# Sticky  History buffs will recognize the island's name...



## O2AFAC67

And what occurred there in 1945...


----------



## helderberg

Nice photo Ron as always. Where did you take the shot?


----------



## Nokie

Very nice indeed. 

I think the EG resides at the National Space and Air Museum in Washington DC?


----------



## O2AFAC67

helderberg said:


> Nice photo Ron as always. Where did you take the shot?


Hi, Frank. Not mine. Nicked from the web using google "images"...


----------



## drunken-gmt-master

Nokie said:


> Very nice indeed.
> 
> I think the EG resides at the National Space and Air Museum in Washington DC?

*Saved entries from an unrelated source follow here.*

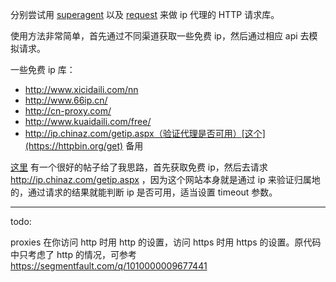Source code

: 分别尝试用 [superagent](/proxy/superagent-proxy.js) 以及 [request](/proxy/request-proxy.js) 来做 ip 代理的 HTTP 请求库。

使用方法非常简单，首先通过不同渠道获取一些免费 ip，然后通过相应 api 去模拟请求。

一些免费 ip 库：

- http://www.xicidaili.com/nn
- http://www.66ip.cn/
- http://cn-proxy.com/
- http://www.kuaidaili.com/free/
- http://ip.chinaz.com/getip.aspx（验证代理是否可用）[这个](https://httpbin.org/get) 备用

[这里](https://segmentfault.com/q/1010000008196143/a-1020000008200295) 有一个很好的帖子给了我思路，首先获取免费 ip，然后去请求 http://ip.chinaz.com/getip.aspx ，因为这个网站本身就是通过 ip 来验证归属地的，通过请求的结果就能判断 ip 是否可用，适当设置 timeout 参数。

---

todo:

proxies 在你访问 http 时用 http 的设置，访问 https 时用 https 的设置。原代码中只考虑了 http 的情况，可参考 <https://segmentfault.com/q/1010000009677441>
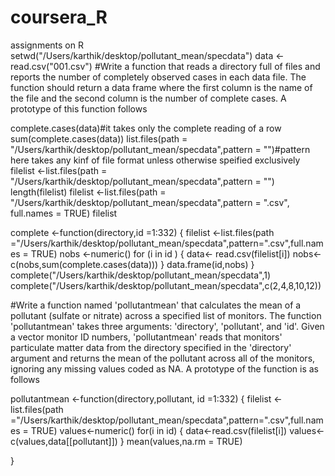 # coursera_R
assignments on R
setwd("/Users/karthik/desktop/pollutant_mean/specdata")
data <-read.csv("001.csv")
#Write a function that reads a directory full of files and reports the number of completely observed cases in each data file.
The function should return a data frame where the first column is the name of the file and the second column is the number of 
complete cases. A prototype of this function follows

complete.cases(data)#it takes only the complete reading of a row 
sum(complete.cases(data))
list.files(path = "/Users/karthik/desktop/pollutant_mean/specdata",pattern = "")#pattern here takes any kinf of file format unless otherwise speified exclusively 
filelist <-list.files(path = "/Users/karthik/desktop/pollutant_mean/specdata",pattern = "")
length(filelist)
filelist <-list.files(path = "/Users/karthik/desktop/pollutant_mean/specdata",pattern = ".csv", full.names = TRUE)
filelist

complete <-function(directory,id =1:332)
{
  filelist <-list.files(path ="/Users/karthik/desktop/pollutant_mean/specdata",pattern=".csv",full.names = TRUE)
  nobs <-numeric()
  for (i in id )
  {
    data<- read.csv(filelist[i])
    nobs<-c(nobs,sum(complete.cases(data)))
  }
  data.frame(id,nobs)
}
complete("/Users/karthik/desktop/pollutant_mean/specdata",1)
complete("/Users/karthik/desktop/pollutant_mean/specdata",c(2,4,8,10,12))

#Write a function named 'pollutantmean' that calculates the mean of a pollutant (sulfate or nitrate) across a specified list
of monitors. The function 'pollutantmean' takes three arguments: 'directory', 'pollutant', and 'id'. Given a vector monitor 
ID numbers, 'pollutantmean' reads that monitors' particulate matter data from the directory specified in the 'directory' 
argument and returns the mean of the pollutant across all of the monitors, ignoring any missing values coded as NA. 
A prototype of the function is as follows

pollutantmean <-function(directory,pollutant, id =1:332)
{
  filelist <-list.files(path ="/Users/karthik/desktop/pollutant_mean/specdata",pattern=".csv",full.names = TRUE)
  values<-numeric()
  for(i in id)
  {
    data<-read.csv(filelist[i])
    values<-c(values,data[[pollutant]])
  }
  mean(values,na.rm = TRUE)
    
}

Outside DC, at the Udvar-Hazy Center annex in Chantilly, Virginia (close to Dulles Airport).


----------



## ornatewrasse

drunken-gmt-master said:


> Outside DC, at the Udvar-Hazy Center annex in Chantilly, Virginia (close to Dulles Airport).

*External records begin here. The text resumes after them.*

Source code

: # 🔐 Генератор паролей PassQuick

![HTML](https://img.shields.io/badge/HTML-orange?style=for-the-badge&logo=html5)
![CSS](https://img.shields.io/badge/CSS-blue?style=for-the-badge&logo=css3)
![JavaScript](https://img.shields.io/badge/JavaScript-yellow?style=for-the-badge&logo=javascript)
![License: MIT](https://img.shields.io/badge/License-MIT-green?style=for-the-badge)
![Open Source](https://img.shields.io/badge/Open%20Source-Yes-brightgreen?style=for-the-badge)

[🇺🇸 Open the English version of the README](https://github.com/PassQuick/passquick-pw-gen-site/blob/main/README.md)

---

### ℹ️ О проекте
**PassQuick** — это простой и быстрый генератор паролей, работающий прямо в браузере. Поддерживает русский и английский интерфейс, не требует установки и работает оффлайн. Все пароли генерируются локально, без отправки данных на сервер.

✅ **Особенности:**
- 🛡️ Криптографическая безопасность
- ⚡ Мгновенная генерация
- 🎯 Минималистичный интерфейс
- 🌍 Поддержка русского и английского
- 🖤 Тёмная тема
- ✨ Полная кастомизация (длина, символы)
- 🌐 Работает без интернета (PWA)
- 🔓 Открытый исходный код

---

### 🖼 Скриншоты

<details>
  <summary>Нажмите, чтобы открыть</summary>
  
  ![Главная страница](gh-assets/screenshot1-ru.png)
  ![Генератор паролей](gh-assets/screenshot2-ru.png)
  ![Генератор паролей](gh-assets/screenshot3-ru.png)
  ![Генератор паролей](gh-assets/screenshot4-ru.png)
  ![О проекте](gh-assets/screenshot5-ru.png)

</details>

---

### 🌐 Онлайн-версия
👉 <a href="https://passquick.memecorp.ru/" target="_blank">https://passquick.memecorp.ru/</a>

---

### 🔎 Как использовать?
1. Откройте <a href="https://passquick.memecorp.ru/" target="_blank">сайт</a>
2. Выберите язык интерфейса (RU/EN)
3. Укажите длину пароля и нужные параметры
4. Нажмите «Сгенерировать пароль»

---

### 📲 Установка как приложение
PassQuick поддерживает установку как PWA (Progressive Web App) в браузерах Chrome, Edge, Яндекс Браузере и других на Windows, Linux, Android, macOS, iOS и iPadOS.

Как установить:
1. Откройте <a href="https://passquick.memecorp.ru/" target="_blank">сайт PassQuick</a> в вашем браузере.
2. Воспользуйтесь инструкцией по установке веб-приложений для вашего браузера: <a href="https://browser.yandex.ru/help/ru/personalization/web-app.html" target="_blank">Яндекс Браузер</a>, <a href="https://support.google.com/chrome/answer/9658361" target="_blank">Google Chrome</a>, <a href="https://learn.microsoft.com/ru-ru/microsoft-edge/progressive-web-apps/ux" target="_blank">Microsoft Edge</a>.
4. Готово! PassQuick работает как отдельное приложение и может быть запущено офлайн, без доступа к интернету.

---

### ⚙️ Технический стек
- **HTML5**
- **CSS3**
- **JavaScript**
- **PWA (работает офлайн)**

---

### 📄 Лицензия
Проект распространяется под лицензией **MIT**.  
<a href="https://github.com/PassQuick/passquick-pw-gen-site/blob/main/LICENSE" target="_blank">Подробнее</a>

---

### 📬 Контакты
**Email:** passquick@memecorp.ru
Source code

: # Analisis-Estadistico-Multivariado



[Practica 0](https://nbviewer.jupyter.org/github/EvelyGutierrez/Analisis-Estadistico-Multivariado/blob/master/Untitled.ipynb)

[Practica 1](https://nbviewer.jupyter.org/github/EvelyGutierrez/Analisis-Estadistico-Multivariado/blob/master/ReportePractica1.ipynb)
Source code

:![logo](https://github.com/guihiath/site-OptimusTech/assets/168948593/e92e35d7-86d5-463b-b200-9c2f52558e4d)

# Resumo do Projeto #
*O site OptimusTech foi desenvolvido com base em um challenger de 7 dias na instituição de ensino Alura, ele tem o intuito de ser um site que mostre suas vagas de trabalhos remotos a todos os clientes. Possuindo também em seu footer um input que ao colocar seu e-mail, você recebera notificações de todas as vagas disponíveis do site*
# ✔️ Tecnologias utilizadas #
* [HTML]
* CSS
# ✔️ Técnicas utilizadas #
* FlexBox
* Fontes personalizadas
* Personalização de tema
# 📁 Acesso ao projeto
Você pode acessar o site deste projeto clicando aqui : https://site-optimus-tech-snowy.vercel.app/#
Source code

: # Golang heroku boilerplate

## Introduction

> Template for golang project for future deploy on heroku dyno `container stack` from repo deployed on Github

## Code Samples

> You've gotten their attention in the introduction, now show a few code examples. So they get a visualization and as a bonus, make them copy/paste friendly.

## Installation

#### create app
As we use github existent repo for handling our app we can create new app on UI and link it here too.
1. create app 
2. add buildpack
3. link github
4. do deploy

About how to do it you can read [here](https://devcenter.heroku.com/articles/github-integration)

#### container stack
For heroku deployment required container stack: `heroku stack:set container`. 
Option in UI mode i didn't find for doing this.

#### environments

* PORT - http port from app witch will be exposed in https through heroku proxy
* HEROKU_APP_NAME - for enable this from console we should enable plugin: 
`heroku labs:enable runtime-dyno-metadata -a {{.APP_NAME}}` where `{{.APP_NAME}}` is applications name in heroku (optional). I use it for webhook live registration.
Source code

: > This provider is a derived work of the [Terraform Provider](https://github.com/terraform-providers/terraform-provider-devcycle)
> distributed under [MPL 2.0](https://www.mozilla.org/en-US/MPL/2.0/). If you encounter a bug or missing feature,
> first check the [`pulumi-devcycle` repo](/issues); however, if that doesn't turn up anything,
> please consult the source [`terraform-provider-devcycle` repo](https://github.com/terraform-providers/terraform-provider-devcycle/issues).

Yes, the Enola Gay is at the Udvar-Hazy Center annex in Chantilly, Virginia (close to Dulles Airport). I saw it there last fall when I paid a visit to the center. It's truly amazing to see it in person!


----------



## O2AFAC67

Nokie said:


> Very nice indeed.
> 
> I think the EG resides at the National Space and Air Museum in Washington DC?


Hi, Nokie. I saw her at the Garber restoration facility in Silver Hill, Maryland some 30 plus years ago IIRC. Subsequent to that visit a lot happened... Controversy over the Enola Gay Exhibition | Atomic Heritage Foundation

Begging the forum's indulgence, this post may become a long and boring read for many but I have sadly been putting off writing about an incident which occurred a few years after my visit to the Garber facility. I have told the story numerous times over the years but after shooting that Tinian pic posted above (the watch is posed on a double sided silk survival map gifted to me by a WW2 Pacific theatre aviator) I decided to record it for posterity because memory fades with age...

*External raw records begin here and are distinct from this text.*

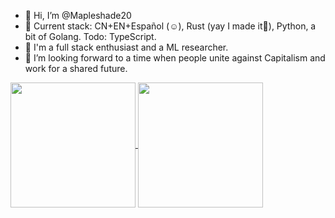 - 👋 Hi, I’m @Mapleshade20
- 👀 Current stack: CN+EN+Español (☺️), Rust (yay I made it🎉), Python, a bit of Golang. Todo: TypeScript.
- 🌱 I'm a full stack enthusiast and a ML researcher.
- 💞️ I’m looking forward to a time when people unite against Capitalism and work for a shared future.

<a href="https://github.com/anuraghazra/github-readme-stats">
  <img height=200 align="center" src="https://github-readme-stats-tau-pearl-82.vercel.app/api?username=Mapleshade20&locale=es&theme=ambient_gradient&rank_icon=github" />
</a>
<a href="https://github.com/anuraghazra/github-readme-stats">
  <img height=200 align="center" src="https://github-readme-stats-tau-pearl-82.vercel.app/api/top-langs?username=Mapleshade20&layout=compact&langs_count=8&card_width=320&theme=catppuccin_mocha" />
</a>

<!---
Mapleshade20/Mapleshade20 is a ✨ special ✨ repository because its `README.md` (this file) appears on your GitHub profile.
You can click the Preview link to take a look at your changes.
--->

In October 1994 (possibly 95 or 96 but not sure) I was serving as "mini-boss" (assistant Air Boss) during our Wings Over Houston CAF airshow. During a break between the morning and afternoon flying, I started to climb down the ladder from our controller position and noticed a golf cart parked below near the crowd line. A sign attached to the cart read "Col. Paul Tibbets -Guest of Honor". Seated alone, Col Tibbets needed some company I assumed. I went over to his golf cart and introduced myself. I thanked him for being there with us that day and began a conversation with him. I told him I had seen his airplane recently and was familiar with the "silverplate" modifications among others made to the aircraft. We talked about his airplane as well as the B-29 we had flying that day, "Fifi" of the Confederate Air Force (now the politically correct Commemorative Air Force) among other things relevant to respective careers.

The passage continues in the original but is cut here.